E veniamo infine alla Francia, dove la impôt sur la fortune (Isf) introdotta nel 1989 è stata sostituita nel 2018 da un’Impôt sur la Fortune Immobilière (Ifi). Mentre l’Isf era una tassa sul patrimonio piuttosto robusta, l’Ifi si concentra unicamente sui patrimoni immobiliari delle famiglie francesi, tassando quelli che superano il milione di euro. Nessuna tassazione su attività finanziarie e investimenti mobiliari.
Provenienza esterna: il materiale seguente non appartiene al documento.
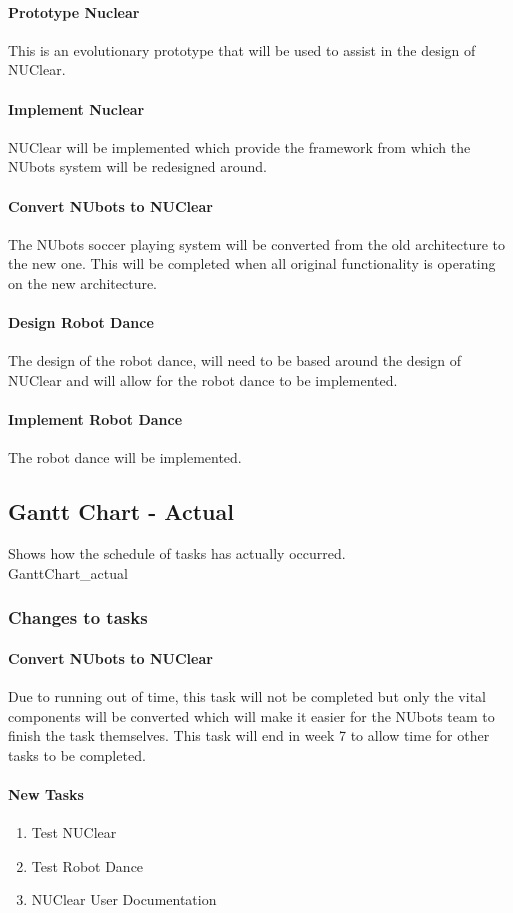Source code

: \documentclass[a4paper]{article}
\begin{document}
				\paragraph{Prototype Nuclear}
					This is an evolutionary prototype that will be used to assist in the design of NUClear.
				\paragraph{Implement Nuclear}
					NUClear will be implemented which provide the framework from which the NUbots system will be redesigned around.
				\paragraph{Convert NUbots to NUClear}
					The NUbots soccer playing system will be converted from the old architecture to the new one. This will be completed when all original functionality is operating on the new architecture.
				\paragraph{Design Robot Dance}
					The design of the robot dance, will need to be based around the design of NUClear and will allow for the robot dance to be implemented.
				\paragraph{Implement Robot Dance}
					The robot dance will be implemented.
		\subsection{Gantt Chart - Actual}
			Shows how the schedule of tasks has actually occurred. \\
			{GanttChart_actual}
			\subsubsection{Changes to tasks}
				\paragraph{Convert NUbots to NUClear}
					Due to running out of time, this task will not be completed but only the vital components will be converted which will make it easier for the NUbots team to finish the task themselves. This task will end in week 7 to allow time for other tasks to be completed.
				\paragraph{New Tasks}
					\begin{enumerate}
						\item Test NUClear
						\item Test Robot Dance
						\item NUClear User Documentation
					\end{enumerate}
\end{document}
A febbraio, i Verdi hanno proposto l’imposta Zucman, una tassa del 2% sui patrimoni superiori a 100 milioni di euro, per un ritorno stimato di 15 miliardi di euro. Adottata all’Assemblea nazionale francese, la misura è stata bocciata a giugno dal Senato. Ma torna indietro come un boomerang con la caduta del governo e la possibilità di un premier socialista. Il nome deriva dall’economista Gabriel Zucman, direttore del think tank EU Tax Observatory. Zucman ha stimato come una tassa minima del 2% sui patrimoni superiori a 100 milioni di euro, limitata ai 537 miliardari europei, potrebbe generare 67 miliardi l’anno: una cifra sufficiente a coprire un quarto degli investimenti necessari per la difesa comune europea. Un’aliquota del 3% ne coprirebbe quasi la metà.